Rendered images with source text
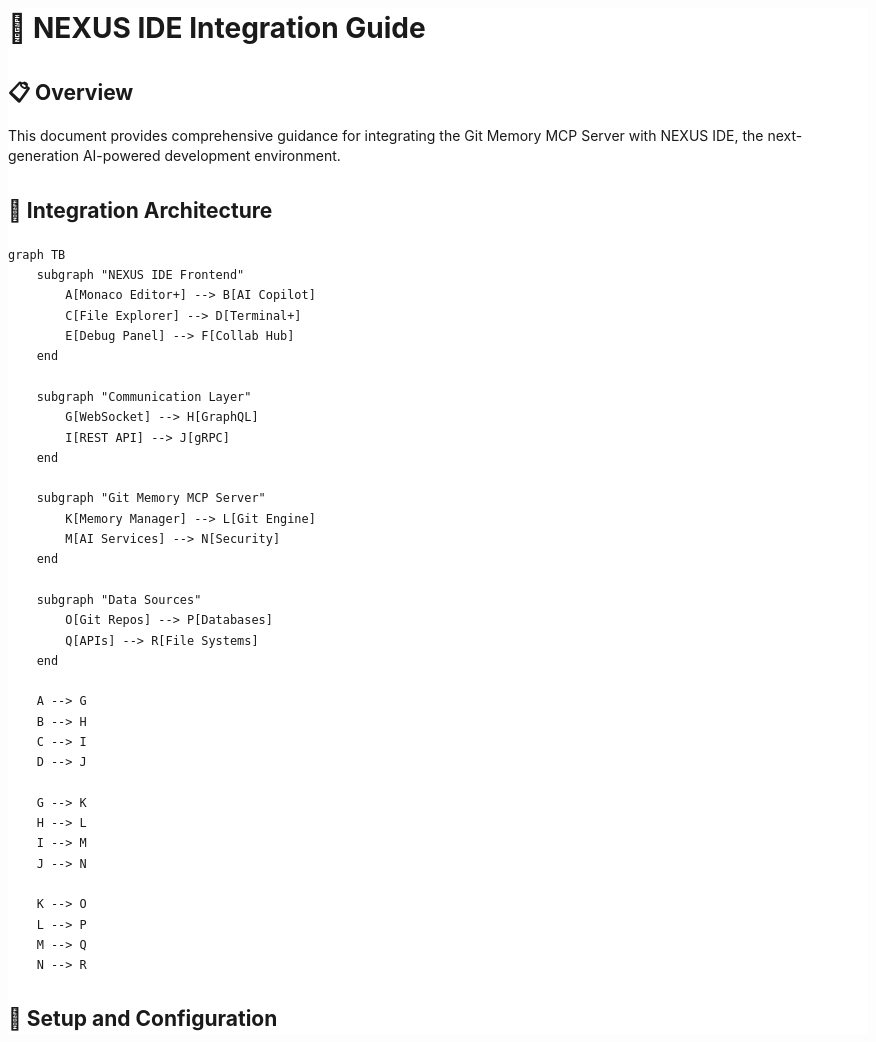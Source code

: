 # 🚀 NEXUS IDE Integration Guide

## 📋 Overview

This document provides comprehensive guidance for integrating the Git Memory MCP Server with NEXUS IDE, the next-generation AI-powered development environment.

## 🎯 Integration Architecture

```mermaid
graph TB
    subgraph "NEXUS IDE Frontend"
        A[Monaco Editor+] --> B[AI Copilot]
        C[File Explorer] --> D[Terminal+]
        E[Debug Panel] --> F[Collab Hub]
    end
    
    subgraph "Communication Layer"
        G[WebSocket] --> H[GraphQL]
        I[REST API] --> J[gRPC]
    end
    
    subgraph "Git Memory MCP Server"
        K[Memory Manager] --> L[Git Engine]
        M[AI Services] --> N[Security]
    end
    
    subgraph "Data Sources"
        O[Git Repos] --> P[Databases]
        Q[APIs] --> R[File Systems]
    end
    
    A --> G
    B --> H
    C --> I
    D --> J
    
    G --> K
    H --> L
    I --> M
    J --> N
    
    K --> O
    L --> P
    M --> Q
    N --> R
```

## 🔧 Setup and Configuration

Task statement:
Could you set down every entry above exactly as it stands, with no images?

Solved problem:
Source code

: # 🚀 NEXUS IDE Integration Guide

## 📋 Overview

This document provides comprehensive guidance for integrating the Git Memory MCP Server with NEXUS IDE, the next-generation AI-powered development environment.

## 🎯 Integration Architecture

```mermaid
graph TB
    subgraph "NEXUS IDE Frontend"
        A[Monaco Editor+] --> B[AI Copilot]
        C[File Explorer] --> D[Terminal+]
        E[Debug Panel] --> F[Collab Hub]
    end
    
    subgraph "Communication Layer"
        G[WebSocket] --> H[GraphQL]
        I[REST API] --> J[gRPC]
    end
    
    subgraph "Git Memory MCP Server"
        K[Memory Manager] --> L[Git Engine]
        M[AI Services] --> N[Security]
    end
    
    subgraph "Data Sources"
        O[Git Repos] --> P[Databases]
        Q[APIs] --> R[File Systems]
    end
    
    A --> G
    B --> H
    C --> I
    D --> J
    
    G --> K
    H --> L
    I --> M
    J --> N
    
    K --> O
    L --> P
    M --> Q
    N --> R
```

## 🔧 Setup and Configuration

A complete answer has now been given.